C’était ainsi que le maître appelait chaque nuit son élève, dans le grand zèle qu’il avait pour la peinture et la mosaïque. Ne recevant pas de réponse, il chaussa ses chausses sans prendre le temps d’y entrer au-dessus du genou et il s’en alla cahin-caha à la chambre de l’apprenti. C’est ce qu’attendait le bon Buffalmacco. Au bruit que faisaient dans l’escalier les pas du vieux maître, l’apprenti tourna le nez contre le mur et feignit de dormir profondément. Et le Tafi criait sur les montées :
« Holà ! holà ! le beau dormeur, je saurai vous tirer de vos rêves, quand bien même vous songeriez présentement que les onze mille Vierges se coulent dans votre lit pour vous prier de les rendre savantes. »
Ce disant, le Tafi poussa rudement la porte de la chambre.
Mais, voyant des feux qui couraient tout le long du plancher, il resta coi sur le palier et se mit à trembler de tous ses membres.
« Ce sont des diables, pensa-t-il, il n’en faut point douter. Ce sont des diables et de malins esprits. Ils cheminent avec quelque idée de la mathématique, en quoi il m’apparaît que leur puissance est grande. Les démons sont portés à haïr les peintres qui les représentent sous une forme hideuse, au rebours des anges que nous figurons dans la gloire, ceints de l’auréole et soulevant leurs ailes éblouissantes. Ce malheureux garçon est entouré de diables et j’en compte mille, pour le moins, autour de son grabat. C’est, sans doute, qu’il aura fâché Lucifer lui-même, dont il fit quelque affreux portrait. Il n’est que trop probable que ces dix mille diablotins vont sauter sur lui et l’emporter tout vif en enfer. C’est sûrement la fin qui l’attend. Hélas ! J’ai moi-même représenté, en mosaïque ou autrement, les diables sous une très vilaine apparence et ils ont quelque raison de m’en vouloir. »

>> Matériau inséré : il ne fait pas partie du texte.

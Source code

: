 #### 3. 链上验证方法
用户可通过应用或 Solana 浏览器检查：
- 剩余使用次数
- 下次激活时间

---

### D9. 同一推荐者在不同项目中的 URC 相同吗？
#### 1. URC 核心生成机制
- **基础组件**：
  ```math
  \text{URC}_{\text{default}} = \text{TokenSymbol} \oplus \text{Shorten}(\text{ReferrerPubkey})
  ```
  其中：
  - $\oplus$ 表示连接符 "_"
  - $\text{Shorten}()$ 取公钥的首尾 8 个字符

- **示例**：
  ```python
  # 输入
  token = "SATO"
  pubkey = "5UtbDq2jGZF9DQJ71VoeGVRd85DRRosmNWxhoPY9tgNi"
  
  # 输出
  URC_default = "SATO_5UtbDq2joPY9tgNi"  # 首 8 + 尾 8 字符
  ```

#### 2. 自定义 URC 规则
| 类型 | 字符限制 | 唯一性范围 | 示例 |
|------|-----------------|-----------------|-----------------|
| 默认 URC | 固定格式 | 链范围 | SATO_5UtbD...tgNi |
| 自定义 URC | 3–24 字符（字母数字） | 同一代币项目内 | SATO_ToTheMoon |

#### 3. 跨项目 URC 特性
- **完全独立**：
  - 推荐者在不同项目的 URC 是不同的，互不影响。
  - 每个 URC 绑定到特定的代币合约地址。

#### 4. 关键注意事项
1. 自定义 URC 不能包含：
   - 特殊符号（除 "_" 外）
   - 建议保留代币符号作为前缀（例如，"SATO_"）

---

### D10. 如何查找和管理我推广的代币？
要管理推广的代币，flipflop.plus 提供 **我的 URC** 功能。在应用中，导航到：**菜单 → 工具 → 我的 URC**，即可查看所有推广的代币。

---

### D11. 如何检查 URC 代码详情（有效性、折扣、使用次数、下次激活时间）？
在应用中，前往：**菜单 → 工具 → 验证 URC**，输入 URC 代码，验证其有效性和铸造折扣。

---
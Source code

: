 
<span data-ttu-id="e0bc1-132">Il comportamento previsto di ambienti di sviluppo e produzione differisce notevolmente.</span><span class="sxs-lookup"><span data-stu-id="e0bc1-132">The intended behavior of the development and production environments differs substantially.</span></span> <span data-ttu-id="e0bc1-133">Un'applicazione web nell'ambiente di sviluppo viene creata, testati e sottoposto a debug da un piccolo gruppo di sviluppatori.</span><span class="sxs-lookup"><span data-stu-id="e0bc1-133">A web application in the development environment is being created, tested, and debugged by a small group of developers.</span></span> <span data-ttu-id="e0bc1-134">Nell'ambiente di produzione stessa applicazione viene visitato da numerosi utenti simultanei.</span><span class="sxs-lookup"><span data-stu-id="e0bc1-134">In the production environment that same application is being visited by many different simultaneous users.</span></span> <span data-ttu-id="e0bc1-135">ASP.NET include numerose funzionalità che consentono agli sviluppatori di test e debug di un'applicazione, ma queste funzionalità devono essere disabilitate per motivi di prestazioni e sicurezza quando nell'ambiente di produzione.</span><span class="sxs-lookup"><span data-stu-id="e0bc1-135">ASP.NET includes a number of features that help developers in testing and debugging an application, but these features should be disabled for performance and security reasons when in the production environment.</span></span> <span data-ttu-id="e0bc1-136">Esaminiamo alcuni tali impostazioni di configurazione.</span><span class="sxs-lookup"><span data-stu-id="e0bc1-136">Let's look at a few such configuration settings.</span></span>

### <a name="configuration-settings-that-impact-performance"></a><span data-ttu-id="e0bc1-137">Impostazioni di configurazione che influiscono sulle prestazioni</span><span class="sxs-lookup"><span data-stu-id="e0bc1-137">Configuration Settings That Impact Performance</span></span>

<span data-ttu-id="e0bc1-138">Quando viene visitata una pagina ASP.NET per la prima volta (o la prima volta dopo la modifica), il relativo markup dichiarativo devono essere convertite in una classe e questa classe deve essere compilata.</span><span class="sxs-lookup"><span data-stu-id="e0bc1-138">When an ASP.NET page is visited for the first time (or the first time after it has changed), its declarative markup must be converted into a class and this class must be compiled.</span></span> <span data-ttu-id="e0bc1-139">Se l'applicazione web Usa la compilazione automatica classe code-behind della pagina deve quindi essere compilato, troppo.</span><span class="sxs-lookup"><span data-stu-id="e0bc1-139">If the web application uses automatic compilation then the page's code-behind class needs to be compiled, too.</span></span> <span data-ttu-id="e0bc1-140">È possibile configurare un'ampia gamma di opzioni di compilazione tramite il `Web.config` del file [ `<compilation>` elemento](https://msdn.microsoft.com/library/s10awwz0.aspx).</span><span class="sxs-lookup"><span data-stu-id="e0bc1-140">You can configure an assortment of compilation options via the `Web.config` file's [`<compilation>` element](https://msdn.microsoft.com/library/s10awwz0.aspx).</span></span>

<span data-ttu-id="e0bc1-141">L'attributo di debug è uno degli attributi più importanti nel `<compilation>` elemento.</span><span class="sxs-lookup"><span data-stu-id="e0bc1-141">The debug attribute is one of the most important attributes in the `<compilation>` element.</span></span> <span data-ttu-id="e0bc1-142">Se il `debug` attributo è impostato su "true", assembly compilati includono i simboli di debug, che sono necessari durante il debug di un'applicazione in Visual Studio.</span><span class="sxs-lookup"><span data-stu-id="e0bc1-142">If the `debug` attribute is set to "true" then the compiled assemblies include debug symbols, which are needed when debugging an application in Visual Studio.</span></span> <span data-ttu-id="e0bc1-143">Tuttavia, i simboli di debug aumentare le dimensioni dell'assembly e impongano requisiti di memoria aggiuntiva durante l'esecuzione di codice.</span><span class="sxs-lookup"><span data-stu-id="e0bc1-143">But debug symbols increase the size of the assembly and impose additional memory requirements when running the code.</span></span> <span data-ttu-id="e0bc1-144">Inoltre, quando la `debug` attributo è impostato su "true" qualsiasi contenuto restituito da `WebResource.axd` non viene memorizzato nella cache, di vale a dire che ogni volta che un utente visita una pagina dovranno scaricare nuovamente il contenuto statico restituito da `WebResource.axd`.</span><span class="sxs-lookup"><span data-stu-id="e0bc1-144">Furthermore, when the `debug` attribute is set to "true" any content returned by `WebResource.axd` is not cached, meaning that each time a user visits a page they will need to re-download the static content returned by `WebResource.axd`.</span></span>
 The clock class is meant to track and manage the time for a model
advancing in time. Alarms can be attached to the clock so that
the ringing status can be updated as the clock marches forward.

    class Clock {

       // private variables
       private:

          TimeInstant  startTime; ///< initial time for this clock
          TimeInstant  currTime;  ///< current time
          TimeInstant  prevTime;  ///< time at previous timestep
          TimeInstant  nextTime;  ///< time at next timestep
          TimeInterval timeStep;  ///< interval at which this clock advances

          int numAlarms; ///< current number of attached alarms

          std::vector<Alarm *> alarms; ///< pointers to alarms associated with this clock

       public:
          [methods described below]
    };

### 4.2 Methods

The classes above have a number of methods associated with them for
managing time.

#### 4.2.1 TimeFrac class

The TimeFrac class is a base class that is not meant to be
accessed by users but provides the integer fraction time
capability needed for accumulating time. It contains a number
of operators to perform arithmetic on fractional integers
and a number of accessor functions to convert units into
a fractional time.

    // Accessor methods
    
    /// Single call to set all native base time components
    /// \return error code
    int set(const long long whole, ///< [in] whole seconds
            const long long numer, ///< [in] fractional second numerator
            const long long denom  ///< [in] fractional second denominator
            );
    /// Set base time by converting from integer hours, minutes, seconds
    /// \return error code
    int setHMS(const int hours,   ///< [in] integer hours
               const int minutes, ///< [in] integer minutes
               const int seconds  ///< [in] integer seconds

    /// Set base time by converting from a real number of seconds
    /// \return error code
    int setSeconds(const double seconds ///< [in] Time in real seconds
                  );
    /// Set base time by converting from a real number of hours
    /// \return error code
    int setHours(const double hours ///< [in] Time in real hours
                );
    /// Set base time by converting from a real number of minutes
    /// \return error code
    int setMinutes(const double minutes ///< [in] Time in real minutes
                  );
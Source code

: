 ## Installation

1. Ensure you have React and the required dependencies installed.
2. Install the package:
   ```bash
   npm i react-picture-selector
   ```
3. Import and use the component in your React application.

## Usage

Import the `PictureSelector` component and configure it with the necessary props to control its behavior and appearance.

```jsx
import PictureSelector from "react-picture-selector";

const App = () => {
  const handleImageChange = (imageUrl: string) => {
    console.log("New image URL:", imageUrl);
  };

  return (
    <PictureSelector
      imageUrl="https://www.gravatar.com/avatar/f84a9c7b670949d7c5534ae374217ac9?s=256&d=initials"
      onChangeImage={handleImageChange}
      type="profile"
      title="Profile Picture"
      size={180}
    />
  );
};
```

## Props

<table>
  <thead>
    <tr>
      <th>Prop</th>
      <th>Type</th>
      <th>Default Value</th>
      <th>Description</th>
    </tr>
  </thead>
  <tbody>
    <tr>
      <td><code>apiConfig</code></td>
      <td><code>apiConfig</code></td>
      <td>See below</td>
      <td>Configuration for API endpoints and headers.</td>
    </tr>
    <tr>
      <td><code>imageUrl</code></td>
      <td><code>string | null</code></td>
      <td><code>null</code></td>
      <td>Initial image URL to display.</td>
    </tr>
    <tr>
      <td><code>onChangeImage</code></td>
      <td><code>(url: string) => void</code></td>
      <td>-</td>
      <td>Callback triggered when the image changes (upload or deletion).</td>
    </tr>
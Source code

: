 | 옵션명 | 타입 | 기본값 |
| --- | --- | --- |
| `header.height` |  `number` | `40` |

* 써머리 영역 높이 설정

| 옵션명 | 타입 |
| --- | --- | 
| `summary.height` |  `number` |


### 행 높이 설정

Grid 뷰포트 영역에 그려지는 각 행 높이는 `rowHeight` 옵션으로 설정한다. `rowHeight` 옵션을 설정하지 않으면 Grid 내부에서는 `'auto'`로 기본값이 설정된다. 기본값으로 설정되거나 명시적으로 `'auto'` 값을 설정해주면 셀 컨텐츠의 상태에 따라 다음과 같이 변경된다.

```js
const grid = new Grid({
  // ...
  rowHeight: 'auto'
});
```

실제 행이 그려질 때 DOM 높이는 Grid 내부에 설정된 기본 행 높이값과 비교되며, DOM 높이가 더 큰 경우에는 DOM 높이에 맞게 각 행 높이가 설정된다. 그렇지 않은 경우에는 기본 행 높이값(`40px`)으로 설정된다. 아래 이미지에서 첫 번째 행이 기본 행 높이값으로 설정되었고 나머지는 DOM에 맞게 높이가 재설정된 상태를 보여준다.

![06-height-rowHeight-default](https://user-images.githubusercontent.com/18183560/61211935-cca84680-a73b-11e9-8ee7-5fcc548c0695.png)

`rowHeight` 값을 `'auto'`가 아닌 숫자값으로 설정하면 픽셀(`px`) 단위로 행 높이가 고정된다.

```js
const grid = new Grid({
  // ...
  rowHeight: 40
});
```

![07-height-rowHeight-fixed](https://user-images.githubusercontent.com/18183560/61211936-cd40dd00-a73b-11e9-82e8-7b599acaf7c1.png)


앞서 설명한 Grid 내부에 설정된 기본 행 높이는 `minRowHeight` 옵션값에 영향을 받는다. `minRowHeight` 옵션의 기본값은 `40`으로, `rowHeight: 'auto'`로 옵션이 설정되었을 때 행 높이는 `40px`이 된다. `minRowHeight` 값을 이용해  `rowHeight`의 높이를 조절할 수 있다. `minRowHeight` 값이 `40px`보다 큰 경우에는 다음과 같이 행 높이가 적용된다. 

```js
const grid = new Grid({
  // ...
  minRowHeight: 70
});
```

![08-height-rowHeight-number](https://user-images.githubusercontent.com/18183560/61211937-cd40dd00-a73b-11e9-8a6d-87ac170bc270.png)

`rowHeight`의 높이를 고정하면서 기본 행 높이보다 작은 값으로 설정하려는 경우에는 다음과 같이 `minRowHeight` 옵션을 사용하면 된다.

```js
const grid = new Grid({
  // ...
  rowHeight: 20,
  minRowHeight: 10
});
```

Cette pensée redoubla sa peur et, remontant ses chausses, il n’osa affronter les cent mille follets qu’il avait vus circulant avec des corps de feu, et descendit l’escalier de toute la vitesse de ses vieilles jambes. Buffalmacco riait sous ses draps. Il dormit cette fois jusqu’au jour, et depuis lors le maître n’osa plus l’aller réveiller.